Your objective: Pull out every line in the data that has the string "create" in it.

Dataset entries:

※ ※ ※

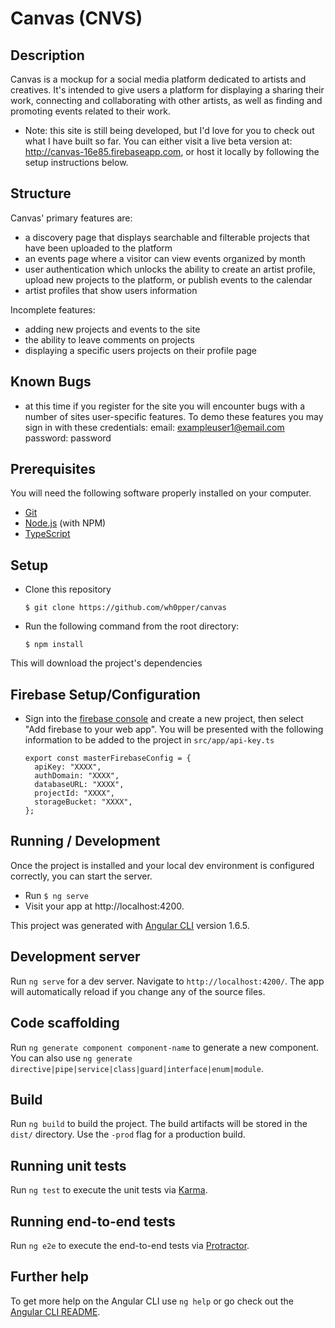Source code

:# Canvas (CNVS)

## Description
Canvas is a mockup for a social media platform dedicated to artists and creatives. It's intended to give users a platform for displaying a sharing their work, connecting and collaborating with other artists, as well as finding and promoting events related to their work.

* Note: this site is still being developed, but I'd love for you to check out what I have built so far. You can either visit a live beta version at: http://canvas-16e85.firebaseapp.com, or host it locally by following the setup instructions below.

## Structure
Canvas' primary features are:
* a discovery page that displays searchable and filterable projects that have been uploaded to the platform
* an events page where a visitor can view events organized by month
* user authentication which unlocks the ability to create an artist profile, upload new projects to the platform, or publish events to the calendar
* artist profiles that show users information

Incomplete features:
* adding new projects and events to the site
* the ability to leave comments on projects
* displaying a specific users projects on their profile page

## Known Bugs
* at this time if you register for the site you will encounter bugs with a number of sites user-specific features. To demo these features you may sign in with these credentials: email: exampleuser1@email.com password: password


## Prerequisites

You will need the following software properly installed on your computer.

* [Git](https://git-scm.com/)
* [Node.js](https://nodejs.org/) (with NPM)
* [TypeScript](https://www.typescriptlang.org/)

## Setup

* Clone this repository

  `$ git clone https://github.com/wh0pper/canvas`

* Run the following command from the root directory:

  `$ npm install`

This will download the project's dependencies

## Firebase Setup/Configuration

* Sign into the [firebase console](https://firebase.google.com/) and create a new project, then select "Add firebase to your web app". You will be presented with the following information to be added to the project in `src/app/api-key.ts`

  ```
  export const masterFirebaseConfig = {
    apiKey: "XXXX",
    authDomain: "XXXX",
    databaseURL: "XXXX",
    projectId: "XXXX",
    storageBucket: "XXXX",
  };
  ```  

## Running / Development

Once the project is installed and your local dev environment is configured correctly, you can start the server.

* Run `$ ng serve`
* Visit your app at http://localhost:4200.


This project was generated with [Angular CLI](https://github.com/angular/angular-cli) version 1.6.5.

## Development server

Run `ng serve` for a dev server. Navigate to `http://localhost:4200/`. The app will automatically reload if you change any of the source files.

## Code scaffolding

Run `ng generate component component-name` to generate a new component. You can also use `ng generate directive|pipe|service|class|guard|interface|enum|module`.

## Build

Run `ng build` to build the project. The build artifacts will be stored in the `dist/` directory. Use the `-prod` flag for a production build.

## Running unit tests

Run `ng test` to execute the unit tests via [Karma](https://karma-runner.github.io).

## Running end-to-end tests

Run `ng e2e` to execute the end-to-end tests via [Protractor](http://www.protractortest.org/).

## Further help

To get more help on the Angular CLI use `ng help` or go check out the [Angular CLI README](https://github.com/angular/angular-cli/blob/master/README.md).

※ ※ ※

Task result:
* user authentication which unlocks the ability to create an artist profile, upload new projects to the platform, or publish events to the calendar
* Sign into the [firebase console](https://firebase.google.com/) and create a new project, then select "Add firebase to your web app". You will be presented with the following information to be added to the project in `src/app/api-key.ts`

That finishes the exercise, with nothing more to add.